I guess that's not the "Stable Business Branch" release, can I easily roll back to the last stable one after checking that version out?

I'll report back regardless whether I could test it or not.

EDIT: Realized it's indeed a business release. I'll test it at latest on weekend and report back.

I got to test it now. My issue does not replicate anymore with this newest version, thank you :-).

So initially I had performance issues on routing VLAN <=> LAN through ax0 (10 GbE) on Deciso DEC 840. After this patch the issue is clearly gone.

I don't have any real performance numbers between VLANs, but the clear "laggy issue" is entirely gone now.
#2
I can try to; we're on production environment so I can on earliest try it on weekend.

I guess that's not the "Stable Business Branch" release, can I easily roll back to the last stable one after checking that version out?

I'll report back regardless whether I could test it or not.

EDIT: Realized it's indeed a business release. I'll test it at latest on weekend and report back.
#3
Ok, that was nice and clean to confirm.

To clarify the terms below Deciso 840 has 4x GbE ports (igb0,1,2,3) and 2x 10GbE SFP+ ports (ax0,ax1).

The issue with Deciso 840 is the 10 Gbe SFP+ ports routing VLAN traffic. In my case it was supposed to route the traffic alongside untagged LAN traffic, so this is the scenario I can confirm.


1. Before changes - VLAN routing worked

Before using SFP+ ports I had LAN + VLAN routed with igb0 interface. Everything worked well, no issues.

2. After changes - VLAN routing broken (affecting other routing too)

After moving LAN + VLAN over SFP+ port (ax0), the issues started. When VLAN-traffic was routed, heavy lag spikes on non-VLAN traffic also. I don't have performance numbers, but the traffic wasn't heavy - yet it heavily affected whole physical interface.

3. Fixed with moving VLAN to igb0 while keeping LAN on ax0

As I knew the "everything on igb0" worked, I wanted to try if its enough to move just VLAN to igb0 and keep LAN on ax0. It required some careful "tag-denial" on switch routes to not "loop" either untagged or VLANs, but the solution worked.

EDIT: Of course this workadound/fix was only feasible because my VLAN networks didn't need the 10 GbE in the first place.

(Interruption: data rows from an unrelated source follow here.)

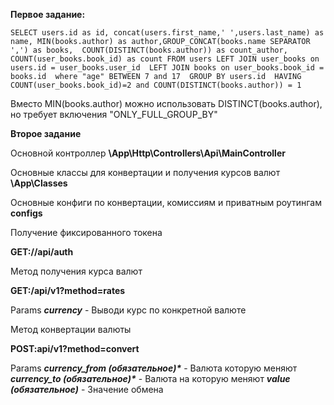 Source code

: **Первое задание:**

`SELECT users.id as id, concat(users.first_name,' ',users.last_name) as name, MIN(books.author) as author,GROUP_CONCAT(books.name SEPARATOR ',') as books, 
COUNT(DISTINCT(books.author)) as count_author, COUNT(user_books.book_id) as count FROM users
	LEFT JOIN user_books on users.id = user_books.user_id 
	LEFT JOIN books on user_books.book_id = books.id 
	where "age" BETWEEN 7 and 17 
	GROUP BY users.id 
	HAVING COUNT(user_books.book_id)=2 and COUNT(DISTINCT(books.author)) = 1`

Вместо MIN(books.author) можно использовать DISTINCT(books.author), но требует включения "ONLY_FULL_GROUP_BY"

**Второе задание**

Основной контроллер **\App\Http\Controllers\Api\MainController**

Основные классы для конвертации и получения курсов валют **\App\Classes**

Основные конфиги по конвертации, комиссиям и приватным роутингам **configs**

Получение фиксированного токена

**GET://api/auth**

Метод получения курса валют

**GET:/api/v1?method=rates**

Params
**_currency_** - Выводи курс по конкретной валюте

Метод конвертации валюты

**POST:api/v1?method=convert**

Params
**_currency_from (обязательное)*_** - Валюта которую меняют
**_currency_to (обязательное)*_** - Валюта на которую меняют
**_value (обязательное)_** - Значение обмена

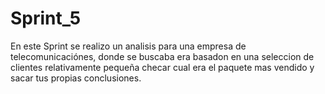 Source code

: # Sprint_5
En este Sprint se realizo un analisis para una empresa de telecomunicaciónes, donde se buscaba era basadon en una seleccion de clientes relativamente pequeña checar cual era el 
paquete mas vendido y sacar tus propias conclusiones.

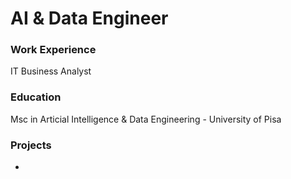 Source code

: # AI & Data Engineer

### Work Experience
IT Business Analyst

### Education
Msc in Articial Intelligence & Data Engineering - University of Pisa

### Projects
-
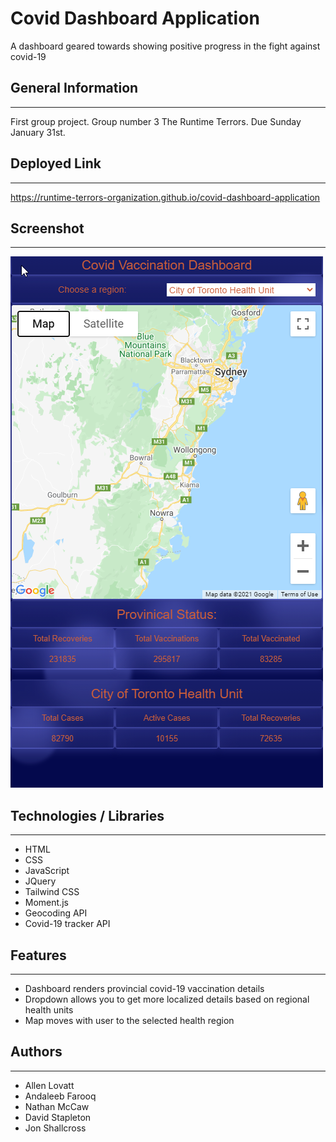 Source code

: # Covid Dashboard Application

A dashboard geared towards showing positive progress in the fight against covid-19


## General Information
---
First group project. Group number 3 The Runtime Terrors. Due Sunday January 31st. 


## Deployed Link
---  
https://runtime-terrors-organization.github.io/covid-dashboard-application

## Screenshot
---
![SCreenshot of application](./assets/images/screenshot.png)




## Technologies / Libraries 
---
- HTML
- CSS
- JavaScript
- JQuery
- Tailwind CSS
- Moment.js
- Geocoding API
- Covid-19 tracker API


## Features
---
- Dashboard renders provincial covid-19 vaccination details
- Dropdown allows you to get more localized details based on regional health units
- Map moves with user to the selected health region


## Authors
---
- Allen Lovatt
- Andaleeb Farooq
- Nathan McCaw
- David Stapleton
- Jon Shallcross
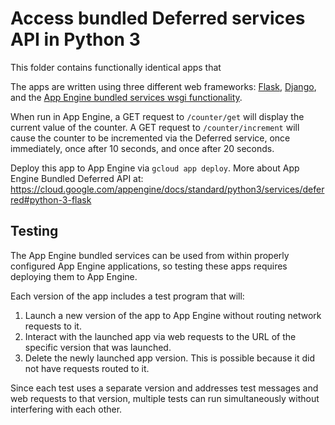 # Access bundled Deferred services API in Python 3

This folder contains functionally identical apps that 

The apps are written using three different web frameworks:
[Flask](https://palletsprojects.com/p/flask/),
[Django](https://www.djangoproject.com/), and the [App Engine bundled services
wsgi functionality](https://github.com/GoogleCloudPlatform/appengine-python-standard).

When run in App Engine, a GET request to `/counter/get` will display the
current value of the counter. A GET request to `/counter/increment` will
cause the counter to be incremented via the Deferred service, once immediately,
once after 10 seconds, and once after 20 seconds.

Deploy this app to App Engine via `gcloud app deploy`. More about App Engine
Bundled Deferred API at:
https://cloud.google.com/appengine/docs/standard/python3/services/deferred#python-3-flask

## Testing

The App Engine bundled services can be used from within properly configured App
Engine applications, so testing these apps requires deploying them to App Engine.

Each version of the app includes a test program that will:

1. Launch a new version of the app to App Engine without routing network
requests to it.
1. Interact with the launched app via web requests to the URL of the
specific version that was launched.
1. Delete the newly launched app version. This is possible because it did not
have requests routed to it.

Since each test uses a separate version and addresses test messages and web
requests to that version, multiple tests can run simultaneously without
interfering with each other.
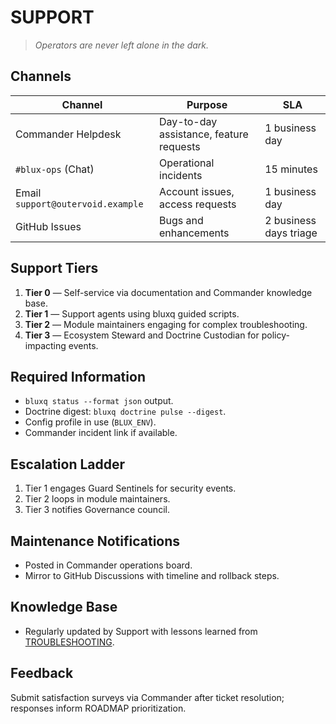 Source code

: # SUPPORT

> *Operators are never left alone in the dark.*

## Channels
| Channel | Purpose | SLA |
| --- | --- | --- |
| Commander Helpdesk | Day-to-day assistance, feature requests | 1 business day |
| `#blux-ops` (Chat) | Operational incidents | 15 minutes |
| Email `support@outervoid.example` | Account issues, access requests | 1 business day |
| GitHub Issues | Bugs and enhancements | 2 business days triage |

## Support Tiers
1. **Tier 0** — Self-service via documentation and Commander knowledge base.
2. **Tier 1** — Support agents using bluxq guided scripts.
3. **Tier 2** — Module maintainers engaging for complex troubleshooting.
4. **Tier 3** — Ecosystem Steward and Doctrine Custodian for policy-impacting events.

## Required Information
- `bluxq status --format json` output.
- Doctrine digest: `bluxq doctrine pulse --digest`.
- Config profile in use (`BLUX_ENV`).
- Commander incident link if available.

## Escalation Ladder
1. Tier 1 engages Guard Sentinels for security events.
2. Tier 2 loops in module maintainers.
3. Tier 3 notifies Governance council.

## Maintenance Notifications
- Posted in Commander operations board.
- Mirror to GitHub Discussions with timeline and rollback steps.

## Knowledge Base
- Regularly updated by Support with lessons learned from [TROUBLESHOOTING](TROUBLESHOOTING.md).

## Feedback
Submit satisfaction surveys via Commander after ticket resolution; responses inform ROADMAP prioritization.
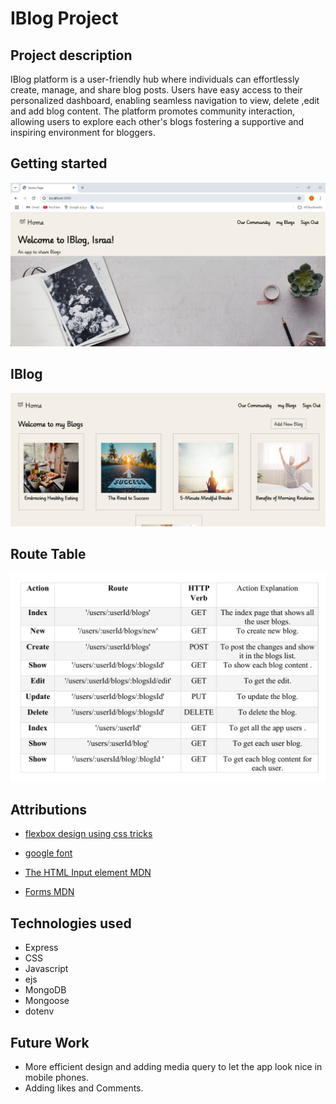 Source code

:# IBlog Project 

## Project description 

IBlog platform is a user-friendly hub where individuals can effortlessly create, manage, and share blog posts. Users have easy access to their personalized dashboard, enabling seamless navigation to view, delete ,edit and add blog content. The platform promotes community interaction, allowing users to explore each other's blogs fostering a supportive and inspiring environment for bloggers.

## Getting started

![alt text](</assets/IBlog-image.png>) 

## IBlog 

![alt text](</assets/Blogs.png>) 

## Route Table 

![alt text](</assets/Route table.png>) 

## Attributions

- [flexbox design using css tricks](https://css-tricks.com/snippets/css/a-guide-to-flexbox/)

- [google font](https://fonts.google.com/specimen/Playwrite+GB+S)

- [The HTML Input element MDN](https://developer.mozilla.org/en-US/docs/Web/HTML/Element/input)

- [Forms MDN](https://developer.mozilla.org/en-US/docs/Web/HTML/Element/form)

## Technologies used

- Express
- CSS
- Javascript
- ejs
- MongoDB
- Mongoose
- dotenv

## Future Work

- More efficient design and adding media query to let the app look nice in mobile phones.
- Adding likes and Comments. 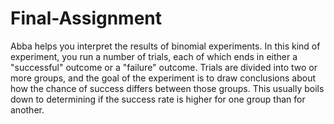 # Final-Assignment
Abba helps you interpret the results of binomial experiments. In this kind of experiment, you run a number of trials, each of which ends in either a "successful" outcome or a "failure" outcome. Trials are divided into two or more groups, and the goal of the experiment is to draw conclusions about how the chance of success differs between those groups. This usually boils down to determining if the success rate is higher for one group than for another.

As I need to change 2x managed switches and be very careful not to make my OPNsense inaccessible, I'm hesitant to try "the other way around"; moving VLANs to SFP+ and LAN to igb0 - just to test whether whole VLAN routing is broken, or is the issue just when LAN/VLAN is "routing back" through the same physical interface.

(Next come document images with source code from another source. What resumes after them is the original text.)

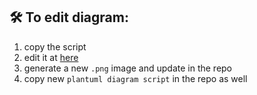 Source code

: ## 🛠 To edit diagram:

1. copy the script
1. edit it at [here](https://plantuml.com/)
1. generate a new `.png` image and update in the repo
1. copy new `plantuml diagram script` in the repo as well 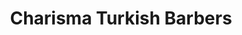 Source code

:---
title: "Charisma Turkish Barbers"
url: /carrickfergus/charisma-turkish-barbers/
shop: hairdresser
--- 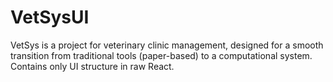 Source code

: # VetSysUI
VetSys is a project for veterinary clinic management, designed for a smooth transition from traditional tools (paper-based) to a computational system. Contains only UI structure in raw React.
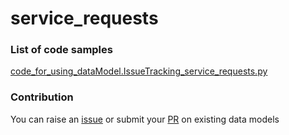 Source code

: # service_requests

### List of code samples 

<!-- 50-List of code -->

<!-- [code entry](link) -->
[code_for_using_dataModel.IssueTracking_service_requests.py](https://github.com/smart-data-models/dataModel.IssueTracking/blob/master/service_requests/code/code_for_using_dataModel.IssueTracking_service_requests.py)


<!-- /50-List of code -->

### Contribution
You can raise an [issue](https://github.com/smart-data-models/dataModel.IssueTracking/issues) or submit your [PR](https://github.com/smart-data-models/dataModel.IssueTracking/pulls) on existing data models
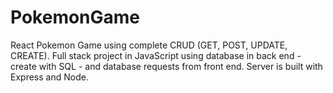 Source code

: # PokemonGame
React Pokemon Game using complete CRUD (GET, POST, UPDATE, CREATE). 
Full stack project in JavaScript using database in back end - create with SQL - and database requests from front end. 
Server is built with Express and Node. 

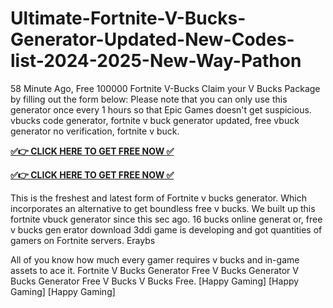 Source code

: # Ultimate-Fortnite-V-Bucks-Generator-Updated-New-Codes-list-2024-2025-New-Way-Pathon

58 Minute Ago, Free 100000 Fortnite V-Bucks Claim your V Bucks Package by filling out the form below: Please note that you can only use this generator once every 1 hours so that Epic Games doesn't get suspicious. vbucks code generator, fortnite v buck generator updated, free vbuck generator no verification, fortnite v buck.

**[✅👉 CLICK HERE TO GET FREE NOW ✅](https://cutt.ly/teDU6IHo)**

**[✅👉 CLICK HERE TO GET FREE NOW ✅](https://cutt.ly/teDU6IHo)**

This is the freshest and latest form of Fortnite v bucks generator. Which incorporates an alternative to get boundless free v bucks. We built up this fortnite vbuck generator since this sec ago. 16 bucks online generat or, free v bucks gen erator download 3ddi game is developing and got quantities of gamers on Fortnite servers. Eraybs

All of you know how much every gamer requires v bucks and in-game assets to ace it. Fortnite V Bucks Generator Free V Bucks Generator V Bucks Generator Free V Bucks V Bucks Free.
[Happy Gaming]
[Happy Gaming]
[Happy Gaming]

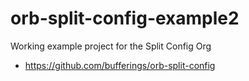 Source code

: # orb-split-config-example2

Working example project for the Split Config Org

* https://github.com/bufferings/orb-split-config
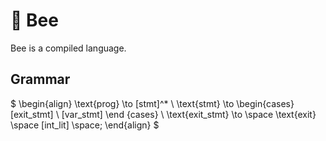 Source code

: # 🐝 Bee

Bee is a compiled language.

## Grammar

$
\begin{align}
\text{prog} \to [stmt]^* \\
\text{stmt} \to
    \begin{cases}
        [exit\_stmt] \\
        [var\_stmt]
    \end {cases}
\\
\text{exit\_stmt} \to \space \text{exit} \space [int\_lit] \space;
\end{align}
$

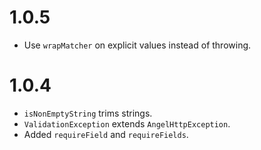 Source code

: # 1.0.5
* Use `wrapMatcher` on explicit values instead of throwing.

# 1.0.4
* `isNonEmptyString` trims strings.
* `ValidationException` extends `AngelHttpException`.
* Added `requireField` and `requireFields`.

I also didn't test the 10 GbE speeds (no sensible way to test it right now through OPNsense), but the lagging/latency issue was so clear, that there obviously was something not working.
#4
If you meant me, no I don't have Sensei and I believe (can't even right now find the setting) I don't have IPS enabled (at least not on purpose).

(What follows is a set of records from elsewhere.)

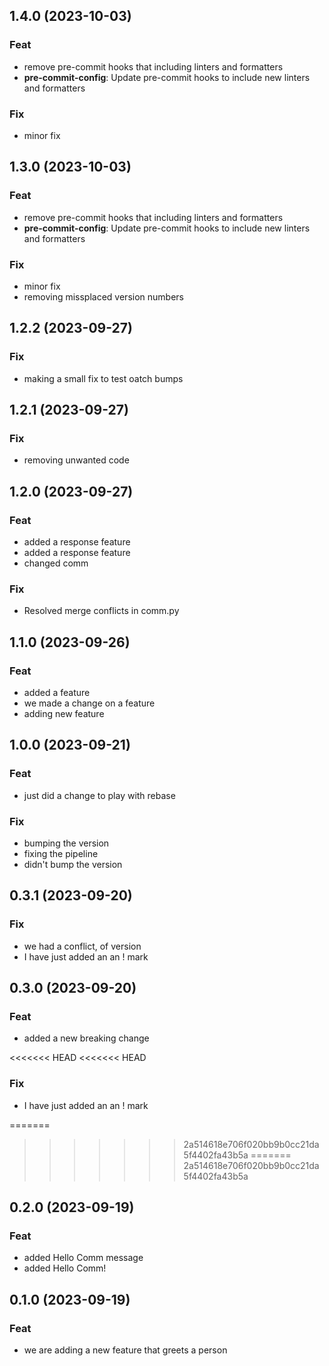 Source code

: ## 1.4.0 (2023-10-03)

### Feat

- remove pre-commit hooks that including linters and formatters
- **pre-commit-config**: Update pre-commit hooks to include new linters and formatters

### Fix

- minor fix

## 1.3.0 (2023-10-03)

### Feat

- remove pre-commit hooks that including linters and formatters
- **pre-commit-config**: Update pre-commit hooks to include new linters and formatters

### Fix

- minor fix
- removing missplaced version numbers

## 1.2.2 (2023-09-27)

### Fix

- making a small fix to test oatch bumps

## 1.2.1 (2023-09-27)

### Fix

- removing unwanted code

## 1.2.0 (2023-09-27)

### Feat

- added a response feature
- added a response feature
- changed comm

### Fix

- Resolved merge conflicts in comm.py

## 1.1.0 (2023-09-26)

### Feat

- added a feature
- we made a change on a feature
- adding  new feature

## 1.0.0 (2023-09-21)

### Feat

- just did a change to play with rebase

### Fix

- bumping the version
- fixing the pipeline
- didn't bump the version

## 0.3.1 (2023-09-20)

### Fix

- we had a conflict, of version
- I have just added an an ! mark

## 0.3.0 (2023-09-20)

### Feat

- added a new breaking change

<<<<<<< HEAD
<<<<<<< HEAD
### Fix

- I have just added an an ! mark

=======
>>>>>>> 2a514618e706f020bb9b0cc21da5f4402fa43b5a
=======
>>>>>>> 2a514618e706f020bb9b0cc21da5f4402fa43b5a
## 0.2.0 (2023-09-19)

### Feat

- added Hello Comm message
- added Hello Comm!

## 0.1.0 (2023-09-19)

### Feat

- we are adding a new feature that greets a  person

We do use traffic shaping policies for 2x WANs, but that's about it. All the other is just basic (rule limited) routing between LAN/VLANs.

I didn't touch anything on the recent change, except moved the LAN (+ VLANs associated with it) from igb0 interface to ax0.

I'll configure backwards soonish (hopefully today), as the 10 Gbe wasn't yet really utilized and the issue is really easy to spot right now. So I get more info about my scenario soon.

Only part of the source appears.